The Indian art scene has seen a recent boom in the last 18 months. So, if the dithering to create a quick policy around both crypto and NFTs continues, whether the choice is exercised or not, the art world is certainly losing potential options for sales. Given the sky-high prices for works by masters such as Amrita Sher-Gil, Tyeb Mehta, SH Raza and others which have smashed all prior price records and moved will on two the tens of crores, two trends emerge.
One, that the market is maturing and the second, that Indian art, always seen as an alternative but niche asset class, is growing in consumer base and in value and will mimic global trends sooner versus later.
In June, this year Christie's website experienced something it had supposedly never done before: it crashed. Why? Buyers were jostling for webspace to purchase works by a newbie digital artist FEWOCiOUS (real name Victor Langlois) and as a result, the sale was pushed to a few days later. Langlois has already earned approximately $18 million selling digital art via NFTs in just under a year. Equally, while artworks may be bought and sold for Bitcoin it is important to note that most auction houses such as Christie's and Sotheby's are still taking their own premium on sales—in fiat currency.
Are NFTs here to stay or becoming a bubble? There is a generational movement that seems to embrace everything that is on the internet, accessible on an app and is giving way to a mechanism of value transference that may become de rigueur in the future. What it certainly purports to do is open up to present new possibilities in the art world for stores of value but at a more futuristic level maybe even open up endless possibilities as to what art will be defined as?

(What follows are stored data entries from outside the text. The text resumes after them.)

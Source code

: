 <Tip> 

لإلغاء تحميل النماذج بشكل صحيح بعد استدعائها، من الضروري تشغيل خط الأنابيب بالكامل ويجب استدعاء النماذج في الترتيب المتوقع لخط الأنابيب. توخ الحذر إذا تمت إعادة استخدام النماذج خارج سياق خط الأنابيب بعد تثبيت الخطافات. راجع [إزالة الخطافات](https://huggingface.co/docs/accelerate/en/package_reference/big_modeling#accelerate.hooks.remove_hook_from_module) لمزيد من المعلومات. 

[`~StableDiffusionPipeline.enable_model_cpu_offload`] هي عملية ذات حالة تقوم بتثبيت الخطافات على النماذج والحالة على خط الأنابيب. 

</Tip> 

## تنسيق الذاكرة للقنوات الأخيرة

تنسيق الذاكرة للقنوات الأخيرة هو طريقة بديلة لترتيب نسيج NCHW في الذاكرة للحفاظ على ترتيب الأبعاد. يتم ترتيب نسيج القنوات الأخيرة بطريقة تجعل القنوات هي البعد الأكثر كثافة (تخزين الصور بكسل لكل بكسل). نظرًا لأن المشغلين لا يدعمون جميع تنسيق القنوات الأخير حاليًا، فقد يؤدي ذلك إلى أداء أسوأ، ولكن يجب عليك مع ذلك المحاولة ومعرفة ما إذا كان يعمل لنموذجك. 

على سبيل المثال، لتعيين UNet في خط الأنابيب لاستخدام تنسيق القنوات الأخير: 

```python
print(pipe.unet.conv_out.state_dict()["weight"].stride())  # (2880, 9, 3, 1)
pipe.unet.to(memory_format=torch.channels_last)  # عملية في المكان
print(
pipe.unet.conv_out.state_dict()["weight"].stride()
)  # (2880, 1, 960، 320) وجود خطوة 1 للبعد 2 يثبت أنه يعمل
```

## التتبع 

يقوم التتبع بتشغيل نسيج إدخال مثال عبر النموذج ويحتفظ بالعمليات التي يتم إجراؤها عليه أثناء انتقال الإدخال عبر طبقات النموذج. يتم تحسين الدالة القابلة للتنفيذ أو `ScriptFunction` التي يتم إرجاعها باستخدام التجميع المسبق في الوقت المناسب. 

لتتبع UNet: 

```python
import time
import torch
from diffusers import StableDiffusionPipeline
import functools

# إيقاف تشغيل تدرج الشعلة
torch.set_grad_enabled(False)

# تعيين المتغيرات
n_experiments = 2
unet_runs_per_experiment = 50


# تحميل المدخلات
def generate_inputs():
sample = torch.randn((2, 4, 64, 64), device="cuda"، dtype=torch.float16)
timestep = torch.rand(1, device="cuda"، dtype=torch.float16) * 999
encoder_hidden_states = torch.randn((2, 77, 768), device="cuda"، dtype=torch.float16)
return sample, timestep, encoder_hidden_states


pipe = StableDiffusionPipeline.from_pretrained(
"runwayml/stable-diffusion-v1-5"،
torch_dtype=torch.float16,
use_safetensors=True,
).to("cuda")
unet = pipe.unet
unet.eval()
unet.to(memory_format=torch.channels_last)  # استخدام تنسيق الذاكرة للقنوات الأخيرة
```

Imagine then the record-breaking bids of the future happening for a crumpled note that was tossed in the trash can by Krishen Khanna, or a WhatsApp message by Anjolie Ela Menon or a tweet by Paresh Maity. Absurd? In part, it is already happening.

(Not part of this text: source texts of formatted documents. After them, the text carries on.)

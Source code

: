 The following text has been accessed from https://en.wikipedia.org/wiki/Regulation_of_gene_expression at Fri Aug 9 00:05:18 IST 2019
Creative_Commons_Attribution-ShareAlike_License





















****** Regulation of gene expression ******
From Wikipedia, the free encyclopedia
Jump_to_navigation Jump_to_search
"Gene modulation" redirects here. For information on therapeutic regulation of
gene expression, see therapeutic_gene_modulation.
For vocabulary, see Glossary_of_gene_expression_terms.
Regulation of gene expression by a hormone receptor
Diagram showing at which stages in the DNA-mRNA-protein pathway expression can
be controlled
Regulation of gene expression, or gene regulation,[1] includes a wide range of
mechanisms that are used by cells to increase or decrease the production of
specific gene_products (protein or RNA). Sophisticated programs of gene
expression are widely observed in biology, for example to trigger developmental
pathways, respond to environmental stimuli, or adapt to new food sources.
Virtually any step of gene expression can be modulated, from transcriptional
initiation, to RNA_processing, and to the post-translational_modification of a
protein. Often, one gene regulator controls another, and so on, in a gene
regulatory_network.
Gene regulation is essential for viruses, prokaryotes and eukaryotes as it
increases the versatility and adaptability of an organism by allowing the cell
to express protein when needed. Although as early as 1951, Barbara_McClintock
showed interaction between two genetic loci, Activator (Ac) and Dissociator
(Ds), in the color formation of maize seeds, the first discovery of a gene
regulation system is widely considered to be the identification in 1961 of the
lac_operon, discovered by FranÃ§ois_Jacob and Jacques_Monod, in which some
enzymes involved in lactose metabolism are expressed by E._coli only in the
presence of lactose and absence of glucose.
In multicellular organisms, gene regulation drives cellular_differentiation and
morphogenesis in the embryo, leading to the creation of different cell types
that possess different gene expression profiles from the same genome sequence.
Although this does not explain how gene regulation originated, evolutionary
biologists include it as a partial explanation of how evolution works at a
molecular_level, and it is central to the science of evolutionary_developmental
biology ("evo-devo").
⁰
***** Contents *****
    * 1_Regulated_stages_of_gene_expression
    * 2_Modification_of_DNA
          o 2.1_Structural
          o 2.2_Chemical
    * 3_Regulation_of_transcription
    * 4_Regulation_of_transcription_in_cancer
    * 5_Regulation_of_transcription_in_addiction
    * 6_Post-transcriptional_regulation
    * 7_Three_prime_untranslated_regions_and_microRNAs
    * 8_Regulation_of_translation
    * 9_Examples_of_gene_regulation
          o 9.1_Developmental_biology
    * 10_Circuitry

Just days ago, coinciding with the Summer Olympics opening ceremony, Muhammad Ali Enterprises and Sotheby’s will put on auction an (NFT) that features an original artwork created by Muhammad Ali. The announcement states that the digitized NFT artwork shows the champion boxer's interpretation of his 1971 ‘Fight of the Century."
All of which leads us to the thesis then that the future of NFT is not art itself but the fact that it opens up the floodgates for creating wallets where you can trade stores, and even fractional bits of value for artworks that can be expanded to include songs, dialogues, collectables, tweets, Instagram posts, literally anything. Because you can't see digital art without a digital screen so it's not truly just bits of code—the screens themselves are merely portals and windows to what is seen as objects of value.
NFT cryptocurrency and the ability to engage in fractional ownership of what is termed fine art is likely to be the norm going ahead with barter hinging on digital tokens of value but if that will rewrite the very definition of art and what future generations is best exemplified with an experiment undertaken by British artist Damien Hirst.
Hirst—in his inimitable style—jumped onto the crypto wagon as he announced on Instagram. As part of his non-fungible token art offering, the artist created 10,000 unique paintings, signed and numbered and with a watermark and hologram.
These individually correspond to an NFT, which can be bought for $2,000. After two months, however, owners decide whether to stick with their non-fungible token, in which case the physical painting will be destroyed, or keep the original artwork—in which case the NFT will be deleted from the blockchain platform. Which will be valued more—the digital provenance or the actual artwork itself?
That's the tongue-in-cheek point that Hirst is making and which needs to be determined for the long run. Until then, expect pixels to play a role in high-priced masterpieces in the future.